Dancing is Decreasing Crime in Slums
Passinho, a small step dance, is gaining incredible momentum in Brazil, specifically coming out of the outlying peripheries (slums) of Rio de Janeiro. The dance caught fire when it gained media attention through YouTube and news spotlights highlighting the Passinho dance craze. Passinho has been around for more than eight years, but it just recently entered mainstream and can be seen on many ads and television commercials. The dance has grown so big that a number of major competitions are held throughout Brazil hosting hundreds of youths passionate about Passinho. The dance is a mixture of break-dancing, funk, pop, and traditional dances like the samba, pagode, and frevo. Many young people perform Passinho barefoot.
Rio de Janeiro is home to approximately 11.7 million people. The city is largely made up of poor shanty settlements. Rio de Janeiro faced a rapid push in urbanization, resulting in a major influx in migration, which ultimately led to a shortage in housing. The housing shortage has forced people to construct their own homes out of scrap materials, which are temporary places of living commonly known as favelas. The housing conditions in the favelas are extremely poor, with families often sharing only one tap, and forced to live without proper sewage maintenance.

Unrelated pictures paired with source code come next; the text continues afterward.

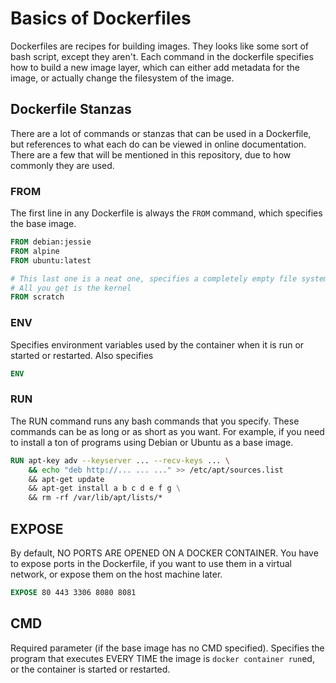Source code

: # Basics of Dockerfiles

Dockerfiles are recipes for building images. They looks like some sort of bash
script, except they aren't. Each command in the dockerfile specifies how to
build a new image layer, which can either add metadata for the image, or
actually change the filesystem of the image.

## Dockerfile Stanzas

There are a lot of commands or stanzas that can be used in a Dockerfile, but
references to what each do can be viewed in online documentation. There are a
few that will be mentioned in this repository, due to how commonly they are
used.

### FROM

The first line in any Dockerfile is always the `FROM` command, which specifies
the base image.

```Dockerfile
FROM debian:jessie
FROM alpine
FROM ubuntu:latest

# This last one is a neat one, specifies a completely empty file system.
# All you get is the kernel
FROM scratch
```

### ENV

Specifies environment variables used by the container when it is run or started
or restarted. Also specifies

```Dockerfile
ENV 
```

### RUN

The RUN command runs any bash commands that you specify. These commands can be
as long or as short as you want. For example, if you need to install a ton of
programs using Debian or Ubuntu as a base image.

```Dockerfile
RUN apt-key adv --keyserver ... --recv-keys ... \
    && echo "deb http://... ... ..." >> /etc/apt/sources.list
    && apt-get update
    && apt-get install a b c d e f g \
    && rm -rf /var/lib/apt/lists/*
```

## EXPOSE

By default, NO PORTS ARE OPENED ON A DOCKER CONTAINER. You have to expose ports
in the Dockerfile, if you want to use them in a virtual network, or expose them
on the host machine later.

```Dockerfile
EXPOSE 80 443 3306 8080 8081
```

## CMD

Required parameter (if the base image has no CMD specified). Specifies the
program that executes EVERY TIME the image is `docker container run`ed, or the
container is started or restarted.
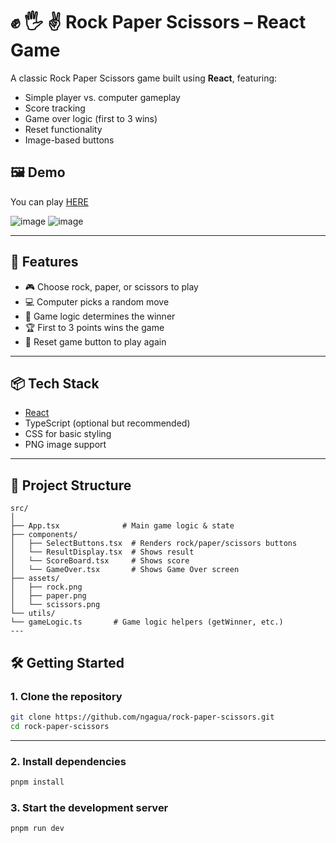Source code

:

# ✊ 🖐️ ✌️ Rock Paper Scissors – React Game

A classic Rock Paper Scissors game built using **React**, featuring:
- Simple player vs. computer gameplay
- Score tracking
- Game over logic (first to 3 wins)
- Reset functionality
- Image-based buttons

## 🖼️ Demo
You can play [HERE](https://ngagua.github.io/rock-paper-scissors/)

![image](https://github.com/user-attachments/assets/3f958b1a-eff7-469c-b52c-c9c4ce9e48c9)
![image](https://github.com/user-attachments/assets/a36015a2-e437-445f-bfb0-b38789d86e4e)

---

## 🚀 Features

- 🎮 Choose rock, paper, or scissors to play
- 💻 Computer picks a random move
- 🧠 Game logic determines the winner
- 🏆 First to 3 points wins the game
- 🔁 Reset game button to play again

---

## 📦 Tech Stack

- [React](https://reactjs.org/)
- TypeScript (optional but recommended)
- CSS for basic styling
- PNG image support

---

## 📁 Project Structure
```text
src/
│
├── App.tsx              # Main game logic & state
├── components/
│   ├── SelectButtons.tsx  # Renders rock/paper/scissors buttons
│   └── ResultDisplay.tsx  # Shows result
│   └── ScoreBoard.tsx     # Shows score
│   └── GameOver.tsx       # Shows Game Over screen
├── assets/
│   ├── rock.png
│   ├── paper.png
│   └── scissors.png
└── utils/
└── gameLogic.ts       # Game logic helpers (getWinner, etc.)
---
```
## 🛠️ Getting Started

### 1. Clone the repository
```bash
git clone https://github.com/ngagua/rock-paper-scissors.git
cd rock-paper-scissors
```

---
### 2. Install dependencies
```bash
pnpm install
```

### 3. Start the development server
```bash
pnpm run dev
```
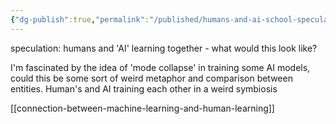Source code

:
 ```yaml
---
{"dg-publish":true,"permalink":"/published/humans-and-ai-school-speculation/","noteIcon":""}
---
```


speculation: humans and 'AI' learning together - what would this look like?

I'm fascinated by the idea of 'mode collapse' in training some AI models, could this be some sort of weird metaphor and comparison between entities. Human's and AI training each other in a weird symbiosis

[[connection-between-machine-learning-and-human-learning]]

The shanty settlements of Rio de Janeiro have been home to large amounts of violence, crime, and drug use. Before Passinho became widely popular, youths would engage in drug trafficking and violence to get them through the day. Now that Passinho has taken center stage in Rio, youths have a healthy and fun alternative to the crime that once ruled the poor areas of Rio de Janeiro. Instead of getting involved in drug trafficking, youths are getting involved in the Passinho dance scene, which is broadcasted through YouTube and Facebook for fans all over the world to see.
The extensive popularity of Passinho is inspiring young people all over the world. It is showing the world that there are fun alternatives to crime that young people actually want to engage in, despite their poor living conditions. Passinho goes beyond the dance floor, bringing positive light into the lives of young people living in the favelas of Brazil.